L'on appelle toile écrue, celle dont le fil n'a pas blanchi. Les toiles blanches sont celle qu'on a fait blanchir, à force de les arroser sur le pré, & de les faire passer par diverses lessives. On nomme toiles ouvrées celles sur lesquelles il y a divers ouvrages, façons & figures.
On fait à Harlem un grand commerce de toiles, qu'on appelle ordinairement toiles de Hollande. On les envoie à Harlem en écru des endroits de leur fabrique, pour y recevoir dans le Printemps ce beau blanc que chacun admire. Ces toiles, dont la matière est le Lin, sont très serrées, très unies, & très fermes, quoique fort fines. Les plus estimées le sont dans la province de Frise.
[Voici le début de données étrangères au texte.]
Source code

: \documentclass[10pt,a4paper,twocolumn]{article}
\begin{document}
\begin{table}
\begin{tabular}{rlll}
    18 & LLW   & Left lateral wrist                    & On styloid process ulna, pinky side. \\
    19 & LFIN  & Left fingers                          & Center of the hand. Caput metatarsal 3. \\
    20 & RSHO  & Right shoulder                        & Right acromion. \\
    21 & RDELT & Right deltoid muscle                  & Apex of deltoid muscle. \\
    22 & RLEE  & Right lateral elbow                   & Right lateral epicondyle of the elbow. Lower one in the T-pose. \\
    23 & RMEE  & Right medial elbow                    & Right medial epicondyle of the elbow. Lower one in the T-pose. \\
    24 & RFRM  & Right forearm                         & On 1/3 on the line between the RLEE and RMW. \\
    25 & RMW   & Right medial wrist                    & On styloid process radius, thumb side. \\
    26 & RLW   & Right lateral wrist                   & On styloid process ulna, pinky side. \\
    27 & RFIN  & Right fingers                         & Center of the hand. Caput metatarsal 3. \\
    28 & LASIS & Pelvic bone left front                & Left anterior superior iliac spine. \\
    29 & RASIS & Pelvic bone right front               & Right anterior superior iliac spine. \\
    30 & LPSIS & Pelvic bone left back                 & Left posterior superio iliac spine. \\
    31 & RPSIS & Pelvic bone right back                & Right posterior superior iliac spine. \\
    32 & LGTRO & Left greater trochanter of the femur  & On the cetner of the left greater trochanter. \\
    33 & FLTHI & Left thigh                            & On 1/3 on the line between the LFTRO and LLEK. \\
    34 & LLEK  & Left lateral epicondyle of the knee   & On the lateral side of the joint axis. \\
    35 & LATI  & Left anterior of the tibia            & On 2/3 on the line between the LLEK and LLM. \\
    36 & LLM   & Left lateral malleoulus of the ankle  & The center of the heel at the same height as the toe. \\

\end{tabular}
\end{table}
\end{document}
Le Coton & ses différentes sortes.
Le coton est une sorte de laine blanche que produit un arbre auquel on donne le nom de cotonnier; Il y a autant de différentes sortes de coton qu'il y a d'espèces de cotonnier. On connaît dix ou douze espèces de cotonniers, qui diffèrent dans leur grandeur, & dans la figure de leurs feuilles. Les plus grands cotonniers sont des arbres aussi hauts & aussi gros que des sapins, dont le coton est très fin & surpasse la soie, mais il est si court qu'il n'est pas propre à filer. Les bons cotonniers sont des arbustes qui ne croissent qu'à la hauteur de deux ou trois pieds, ou quelquefois de quatre. La zone torride est le climat propre aux cotonniers; mais on cultive, en deçà du Tropique & dans le Levant, ceux qui donnent le meilleur Coton à filer. Il vient de Marseille de toutes les échelles du Levant jusqu'à 30 espèces de coton.
Toiles de Coton.
L'Europe tire des Indes Orientales quantité de toiles de coton, dont les qualités sont différentes, de même que leurs noms. Les mousselines sont aussi des espèces de toiles de coton, qui viennent par pareillement des Indes Orientales, & que l'on distingue particulièrement des autres toiles par le nom qu'on leur donne.